Il concetto di beta, oggi, va profondamente rivisto. Come noto, il termine sta ad indicare una fase dello sviluppo di un software o di un servizio su Internet in cui vengono sperimentate nuove funzioni, rinunciando alla stabilità e testando le caratteristiche.
Ci sono molti servizi, oggi, che continuano ad essere in fase beta, pur trattandosi di siti stabili. L’esempio più famoso è Gmail, lanciata da Google nel 2004 ed ancora in fase beta dopo quattro anni in cui è diventato il quarto servizio di email al mondo.
Così, mentre fino a poco tempo fa il concetto di beta rappresentava una fase di test e sperimentazione, oggi Google ha cambiato questo modo di lavorare, e per fase beta si intende un continuo miglioramento.

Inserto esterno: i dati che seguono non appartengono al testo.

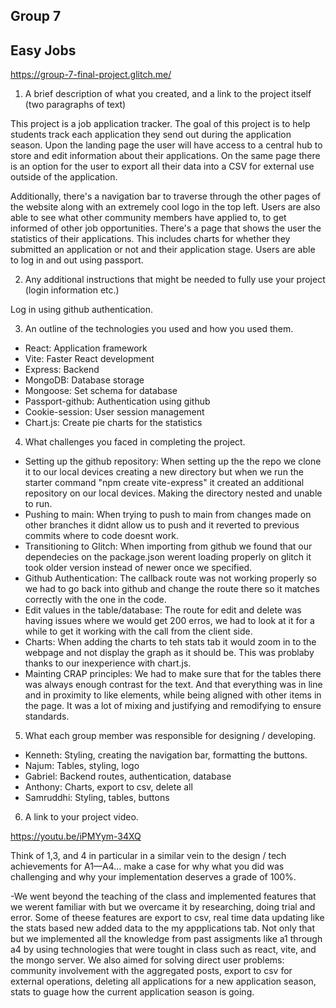 ## Group 7 
## Easy Jobs

https://group-7-final-project.glitch.me/

1. A brief description of what you created, and a link to the project itself (two paragraphs of text)

  This project is a job application tracker. The goal of this project is to help students track each application they send out during the application season. Upon the landing page the user will have access to a central hub to store and edit information about their applications. On the same page there is an option for the user to export all their data into a CSV for external use outside of the application. 

  Additionally, there's a navigation bar to traverse through the other pages of the website along with an extremely cool logo in the top left. Users are also able to see what other community members have applied to, to get informed of other job opportunities. There's a page that shows the user the statistics of their applications. This includes charts for whether they submitted an application or not and their application stage. Users are able to log in and out using passport.  

2. Any additional instructions that might be needed to fully use your project (login information etc.)

Log in using github authentication. 

3. An outline of the technologies you used and how you used them.

- React: Application framework
- Vite: Faster React development
- Express: Backend
- MongoDB: Database storage
- Mongoose: Set schema for database
- Passport-github: Authentication using github
- Cookie-session: User session management 
- Chart.js: Create pie charts for the statistics


4. What challenges you faced in completing the project.

- Setting up the github repository: When setting up the the repo we clone it to our local devices creating a new directory but when we run the starter command "npm create vite-express" it created an additional repository on our local devices. Making the directory nested and unable to run.
- Pushing to main: When trying to push to main from changes made on other branches it didnt allow us to push and it reverted to previous commits where to code doesnt work.
- Transitioning to Glitch: When importing from github we found that our dependecies on the package.json werent loading properly on glitch it took older version instead of newer once we specified. 
- Github Authentication: The callback route was not working properly so we had to go back into github and change the route there so it matches correctly with the one in the code.
- Edit values in the table/database: The route for edit and delete was having issues where we would get 200 erros, we had to look at it for a while to get it working with the call from the client side.
- Charts: When adding the charts to teh stats tab it would zoom in to the webpage and not display the graph as it should be. This was problaby thanks to our inexperience with chart.js.
- Mainting CRAP principles: We had to make sure that for the tables there was always enough contrast for the text. And that everything was in line and in proximity to like elements, while being aligned with other items in the page. It was a lot of mixing and justifying and remodifying to ensure standards.

5. What each group member was responsible for designing / developing.

- Kenneth: Styling, creating the navigation bar, formatting the buttons. 
- Najum: Tables, styling, logo
- Gabriel: Backend routes, authentication, database 
- Anthony: Charts, export to csv, delete all 
- Samruddhi: Styling, tables, buttons


6. A link to your project video.

https://youtu.be/iPMYym-34XQ



Think of 1,3, and 4 in particular in a similar vein to the design / tech achievements for A1—A4… make a case for why what you did was challenging and why your implementation deserves a grade of 100%.

-We went beyond the teaching of the class and implemented features that we werent familiar with but we overcame it by researching, doing trial and error. Some of theese features are export to csv, real time data updating like the stats based new added data to the my appplications tab. Not only that but we implemented all the knowledge from past assigments like a1 through a4 by using technologies that were tought in class such as react, vite, and the mongo server. 
We also aimed for solving direct user problems: community involvement with the aggregated posts, export to csv for external operations, deleting all applications for a new application season, stats to guage how the current application season is going.
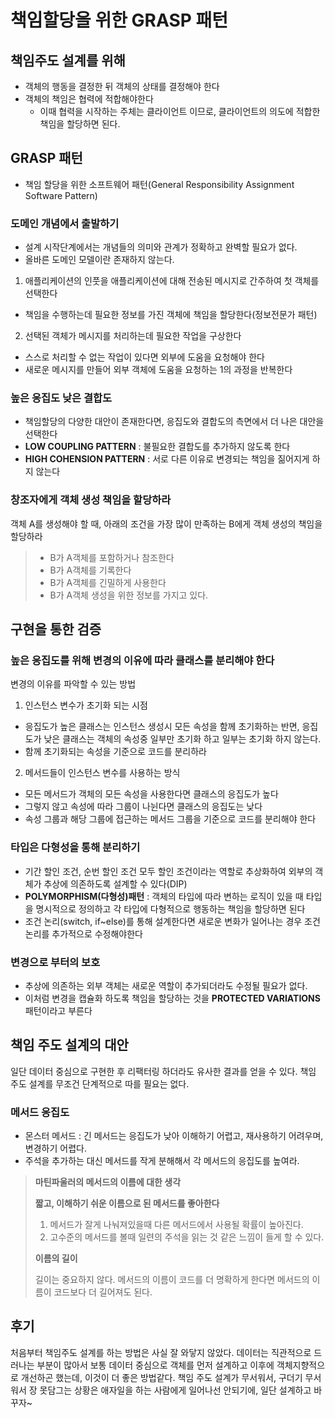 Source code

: # 책임할당을 위한 GRASP 패턴

## 책임주도 설계를 위해

- 객체의 행동을 결정한 뒤 객체의 상태를 결정해야 한다
- 객체의 책임은 협력에 적합해야한다
  - 이때 협력을 시작하는 주체는 클라이언트 이므로, 클라이언트의 의도에 적합한 책임을 할당하면 된다.
  
## GRASP 패턴

- 책임 할당을 위한 소프트웨어 패턴(General Responsibility Assignment Software Pattern)

### 도메인 개념에서 출발하기

- 설계 시작단계에서는 개념들의 의미와 관계가 정확하고 완벽할 필요가 없다.
- 올바른 도메인 모델이란 존재하지 않는다.

1. 애플리케이션의 인풋을 애플리케이션에 대해 전송된 메시지로 간주하여 첫 객체를 선택한다
- 책임을 수행하는데 필요한 정보를 가진 객체에 책임을 할당한다(정보전문가 패턴)
2. 선택된 객체가 메시지를 처리하는데 필요한 작업을 구상한다
- 스스로 처리할 수 없는 작업이 있다면 외부에 도움을 요청해야 한다
- 새로운 메시지를 만들어 외부 객체에 도움을 요청하는 1의 과정을 반복한다

### 높은 응집도 낮은 결합도

- 책임할당의 다양한 대안이 존재한다면, 응집도와 결합도의 측면에서 더 나은 대안을 선택한다
- **LOW COUPLING PATTERN** : 불필요한 결합도를 추가하지 않도록 한다
- **HIGH COHENSION PATTERN** : 서로 다른 이유로 변경되는 책임을 짊어지게 하지 않는다

### 창조자에게 객체 생성 책임을 할당하라

객체 A를 생성해야 할 때, 아래의 조건을 가장 많이 만족하는 B에게 객체 생성의 책임을 할당하라
> - B가 A객체를 포함하거나 참조한다
> - B가 A객체를 기록한다
> - B가 A객체를 긴밀하게 사용한다
> - B가 A객체 생성을 위한 정보를 가지고 있다.


## 구현을 통한 검증

### 높은 응집도를 위해 변경의 이유에 따라 클래스를 분리해야 한다

변경의 이유를 파악할 수 있는 방법
1. 인스턴스 변수가 초기화 되는 시점
- 응집도가 높은 클래스는 인스턴스 생성시 모든 속성을 함께 초기화하는 반면, 응집도가 낮은 클래스는 객체의 속성중 일부만 초기화 하고 일부는 초기화 하지 않는다.
- 함께 초기화되는 속성을 기준으로 코드를 분리하라

2. 메서드들이 인스턴스 변수를 사용하는 방식
- 모든 메서드가 객체의 모든 속성을 사용한다면 클래스의 응집도가 높다
- 그렇지 않고 속성에 따라 그룹이 나뉜다면 클래스의 응집도는 낮다
- 속성 그룹과 해당 그룹에 접근하는 메서드 그룹을 기준으로 코드를 분리해야 한다

### 타입은 다형성을 통해 분리하기

- 기간 할인 조건, 순번 할인 조건 모두 할인 조건이라는 역할로 추상화하여 외부의 객체가 추상에 의존하도록 설계할 수 있다(DIP)
- **POLYMORPHISM(다형성)패턴** : 객체의 타입에 따라 변하는 로직이 있을 때 타입을 명시적으로 정의하고 각 타입에 다형적으로 행동하는 책임을 할당하면 된다
- 조건 논리(switch, if~else)를 통해 설계한다면 새로운 변화가 일어나는 경우 조건논리를 추가적으로 수정해야한다

### 변경으로 부터의 보호

- 추상에 의존하는 외부 객체는 새로운 역할이 추가되더라도 수정될 필요가 없다.
- 이처럼 변경을 캡슐화 하도록 책임을 할당하는 것을 **PROTECTED VARIATIONS**패턴이라고 부른다

## 책임 주도 설계의 대안

일단 데이터 중심으로 구현한 후 리팩터링 하더라도 유사한 결과를 얻을 수 있다. 책임 주도 설계를 무조건 단계적으로 따를 필요는 없다.

### 메서드 응집도

- 몬스터 메서드 : 긴 메서드는 응집도가 낮아 이해하기 어렵고, 재사용하기 어려우며, 변경하기 어렵다.
- 주석을 추가하는 대신 메서드를 작게 분해해서 각 메서드의 응집도를 높여라.

> **마틴파울러의 메서드의 이름에 대한 생각**
> 
> **짧고, 이해하기 쉬운 이름으로 된 메서드를 좋아한다**
> 
> 1. 메서드가 잘게 나눠져있을때 다른 메서드에서 사용될 확률이 높아진다.
> 2. 고수준의 메서드를 볼때 일련의 주석을 읽는 것 같은 느낌이 들게 할 수 있다.
> 
> **이름의 길이**
> 
> 길이는 중요하지 않다. 메서드의 이름이 코드를 더 명확하게 한다면 메서드의 이름이 코드보다 더 길어져도 된다.

## 후기

처음부터 책임주도 설계를 하는 방법은 사실 잘 와닿지 않았다. 데이터는 직관적으로 드러나는 부분이 많아서 보통 데이터 중심으로 객체를 먼저 설계하고 이후에 객체지향적으로 개선하곤 했는데, 이것이 더 좋은 방법같다. 
책임 주도 설계가 무서워서, 구더기 무서워서 장 못담그는 상황은 애자일을 하는 사람에게 일어나선 안되기에, 일단 설계하고 바꾸자~
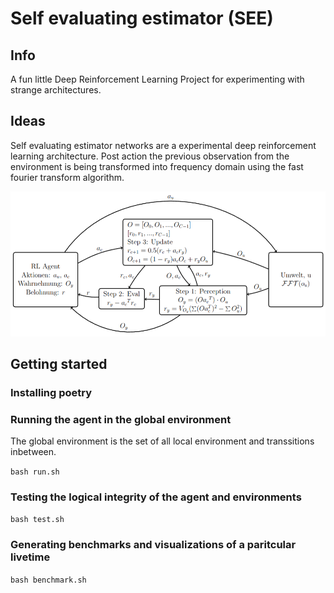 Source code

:# Self evaluating estimator (SEE)

## Info

A fun little Deep Reinforcement Learning Project for experimenting with strange architectures.

## Ideas

Self evaluating estimator networks are a experimental deep reinforcement learning architecture. Post action the previous observation from the environment is being transformed into frequency domain using the fast fourier transform algorithm.

![Self Evaluating Estimator Network](docs/images/SEE.png)

## Getting started

### Installing poetry

### Running the agent in the global environment

The global environment is the set of all local environment and transsitions inbetween.

`bash run.sh`

### Testing the logical integrity of the agent and environments

`bash test.sh`

### Generating benchmarks and visualizations of a paritcular livetime

`bash benchmark.sh` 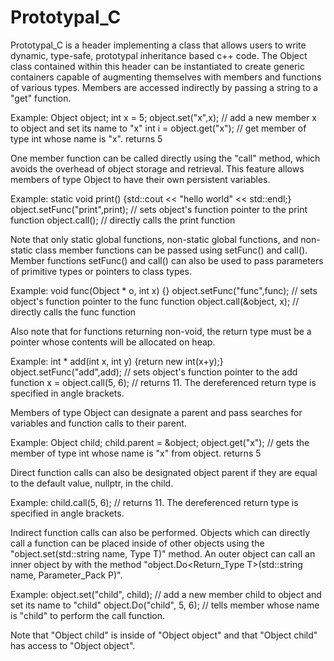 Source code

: Prototypal_C
============

Prototypal_C is a header implementing a class that allows users to write dynamic, type-safe, prototypal inheritance based c++ code. The Object class contained within this header can be instantiated to create generic containers capable of augmenting themselves with members and functions of various types. Members are accessed indirectly by passing a string to a "get" function. 

Example: 
  Object object;
  int x = 5;
  object.set("x",x);              // add a new member x to object and set its name to "x"
  int i = object.get<int>("x");   // get member of type int whose name is "x". returns 5



One member function can be called directly using the "call" method, which avoids the overhead of object storage and retrieval. This feature allows members of type Object to have their own persistent variables.

Example:
  static void print() {std::cout << "hello world" << std::endl;} 
  object.setFunc("print",print);  // sets object's function pointer to the print function
  object.call();                  // directly calls the print function 



Note that only static global functions, non-static global functions, and non-static class member functions can be passed using setFunc() and call(). Member functions setFunc() and call() can also be used to pass parameters of primitive types or pointers to class types. 

Example:
  void func(Object * o, int x) {} 
  object.setFunc("func",func);    // sets object's function pointer to the func function
  object.call(&object, x);        // directly calls the func function
  
  
  
Also note that for functions returning non-void, the return type must be a pointer whose contents will be allocated on heap.

Example:
  int * add(int x, int y) {return new int(x+y);}
  object.setFunc("add",add);      // sets object's function pointer to the add function
  x = object.call<int>(5, 6);     // returns 11. The dereferenced return type is specified in angle brackets.



Members of type Object can designate a parent and pass searches for variables and function calls to their parent.

Example:
  Object child;
  child.parent = &object;
  object.get<int>("x");           // gets the member of type int whose name is "x" from object. returns 5
  
  
  
Direct function calls can also be designated object parent if they are equal to the default value, nullptr, in the child.

Example:
  child.call<int>(5, 6);          // returns 11. The dereferenced return type is specified in angle brackets.



Indirect function calls can also be performed. Objects which can directly call a function can be placed inside of other objects using the "object.set(std::string name, Type T)" method. An outer object can call an inner object by with the method "object.Do<Return_Type T>(std::string name, Parameter_Pack P)". 

Example:
  object.set("child", child);     // add a new member child to object and set its name to "child" 
  object.Do<int>("child", 5, 6);  // tells member whose name is "child" to perform the call function. 
  
  
  
  Note that "Object child" is inside of "Object object" and that "Object child" has access to "Object object".
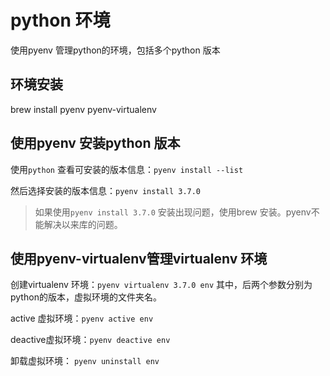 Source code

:# python 环境

使用pyenv 管理python的环境，包括多个python 版本

## 环境安装

brew install pyenv pyenv-virtualenv


## 使用pyenv 安装python 版本

使用`python` 查看可安装的版本信息：`pyenv install --list`

然后选择安装的版本信息：`pyenv install 3.7.0`

> 如果使用`pyenv install 3.7.0` 安装出现问题，使用brew 安装。pyenv不能解决以来库的问题。

## 使用pyenv-virtualenv管理virtualenv 环境

创建virtualenv 环境：`pyenv virtualenv 3.7.0 env` 其中，后两个参数分别为python的版本，虚拟环境的文件夹名。

active 虚拟环境：`pyenv active env`

deactive虚拟环境：`pyenv deactive env`

卸载虚拟环境： `pyenv uninstall env`
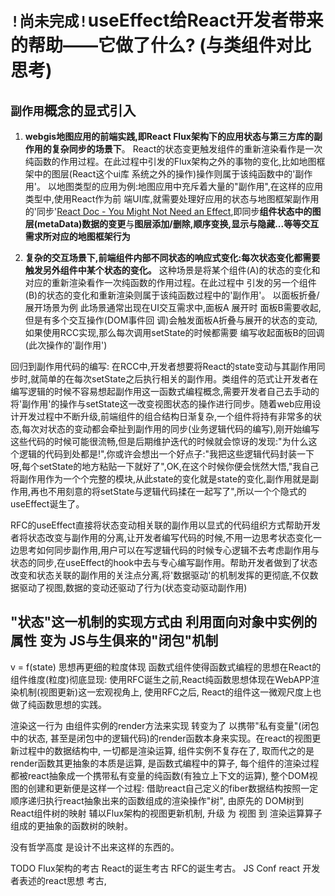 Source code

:# `!尚未完成!`useEffect给React开发者带来的帮助——它做了什么? (与类组件对比思考)

## `副作用`概念的显式引入

1. **webgis地图应用的前端实践,即React Flux架构下的应用状态与第三方库的副作用的复杂同步的场景下**。
   React的状态变更触发组件的重新渲染看作是一次纯函数的作用过程。在此过程中引发的Flux架构之外的事物的变化,比如地图框架中的图层(React这个ui库 系统之外的操作)操作则属于该纯函数中的'副作用'。
   以地图类型的应用为例:地图应用中充斥着大量的"副作用",在这样的应用类型中,使用React作为前
   端UI库,就需要处理好应用的状态与地图框架副作用的'同步'[React Doc - You Might Not Need an Effect](https://beta.reactjs.org/learn/you-might-not-need-an-effect),即同步**组件状态中的图层(metaData)数据的变更**与**图层添加/删除,顺序变换,显示与隐藏...等等交互需求所对应的地图框架行为**
   
2. **复杂的交互场景下,前端组件内部不同状态的响应式变化:每次状态变化都需要触发另外组件中某个状态的变化。**
   这种场景是将某个组件(A)的状态的变化和对应的重新渲染看作一次纯函数的作用过程。在此过程中
   引发的另一个组件(B)的状态的变化和重新渲染则属于该纯函数过程中的'副作用'。
   以面板折叠/展开场景为例
   此场景通常出现在UI交互需求中,面板A 展开时 面板B需要收起,但是有多个交互操作(DOM事件回
   调)会触发面板A折叠与展开的状态的变动, 如果使用RCC实现,那么每次调用setState的时候都需要
   编写收起面板B的回调(此次操作的'副作用')

回归到副作用代码的编写: 在RCC中,开发者想要将React的state变动与其副作用同步时,就简单的在每次setState之后执行相关的副作用。类组件的范式让开发者在编写逻辑的时候不容易想起副作用这一函数式编程概念,需要开发者自己去手动的将'副作用'的操作与setState这一改变视图状态的操作进行同步。随着web应用设计开发过程中不断升级,前端组件的组合结构日渐复杂,一个组件将持有非常多的状态,每次对状态的变动都会牵扯到副作用的同步(业务逻辑代码的编写),刚开始编写这些代码的时候可能很流畅,但是后期维护迭代的时候就会惊讶的发现:"为什么这个逻辑的代码到处都是!",你或许会想出一个好点子:"我把这些逻辑代码封装一下呀,每个setState的地方粘贴一下就好了",OK,在这个时候你便会恍然大悟,"我自己将副作用作为一个个完整的模块,从此state的变化就是state的变化,副作用就是副作用,再也不用刻意的将setState与逻辑代码揉在一起写了",所以一个个隐式的useEffect诞生了。

RFC的useEffect直接将状态变动相关联的副作用以显式的代码组织方式帮助开发者将状态改变与副作用的分离,让开发者编写代码的时候,不用一边思考状态变化一边思考如何同步副作用,用户可以在写逻辑代码的时候专心逻辑不去考虑副作用与状态的同步,在useEffect的hook中去与专心编写副作用。帮助开发者做到了状态改变和状态关联的副作用的关注点分离,将'数据驱动'的机制发挥的更彻底,不仅数据驱动了视图,数据的变动还驱动了行为(状态变动驱动副作用)

## "状态"这一机制的实现方式由 利用面向对象中实例的属性 变为 JS与生俱来的"闭包"机制
v = f(state) 思想再更细的粒度体现
函数式组件使得函数式编程的思想在React的组件维度(粒度)彻底显现: 使用RFC诞生之前,React纯函数思想体现在WebAPP渲染机制(视图更新)这一宏观视角上, 使用RFC之后, React的组件这一微观尺度上也做了纯函数思想的实践。

渲染这一行为 由组件实例的render方法来实现 转变为了 以携带"私有变量"(闭包中的状态, 甚至是闭包中的逻辑代码)的render函数本身来实现。在react的视图更新过程中的数据结构中, 一切都是渲染运算, 组件实例不复存在了, 取而代之的是render函数其更抽象的本质是运算, 是函数式编程中的算子, 每个组件的渲染过程都被react抽象成一个携带私有变量的纯函数(有独立上下文的运算), 整个DOM视图的创建和更新便是这样一个过程: 借助react自己定义的fiber数据结构按照一定顺序递归执行react抽象出来的函数组成的渲染操作"树", 由原先的 DOM树到React组件树的映射 辅以Flux架构的视图更新机制, 升级 为 视图 到 渲染运算算子组成的更抽象的函数树的映射。

没有哲学高度 是设计不出来这样的东西的。

TODO
Flux架构的考古
React的诞生考古
RFC的诞生考古。
JS Conf react 开发者表述的react思想 考古,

Chris Anderson, redattore di Wired, sostiene questa nuova interpretazione, riconoscendo però che tutto è cambiato da quando è apparso il Web 2.0.
Al contrario, Jason Fried, CEO di 37 Signals, dichiara che molte aziende hanno sfruttato il termine “beta” come scusa per pubblicare servizi non completi o non stabili, soprattutto nel caso dei siti rilasciati in “beta pubblica”.
Ovviamente la fase beta di un prodotto è necessaria: ma cosa succede quando questa viene aperta al pubblico? Qui si scontrano due opinioni differenti. Secondo Anderson non c’è nulla di male ad aprire al pubblico le beta di un prodotto: le idee di tutti aiutano a migliorare.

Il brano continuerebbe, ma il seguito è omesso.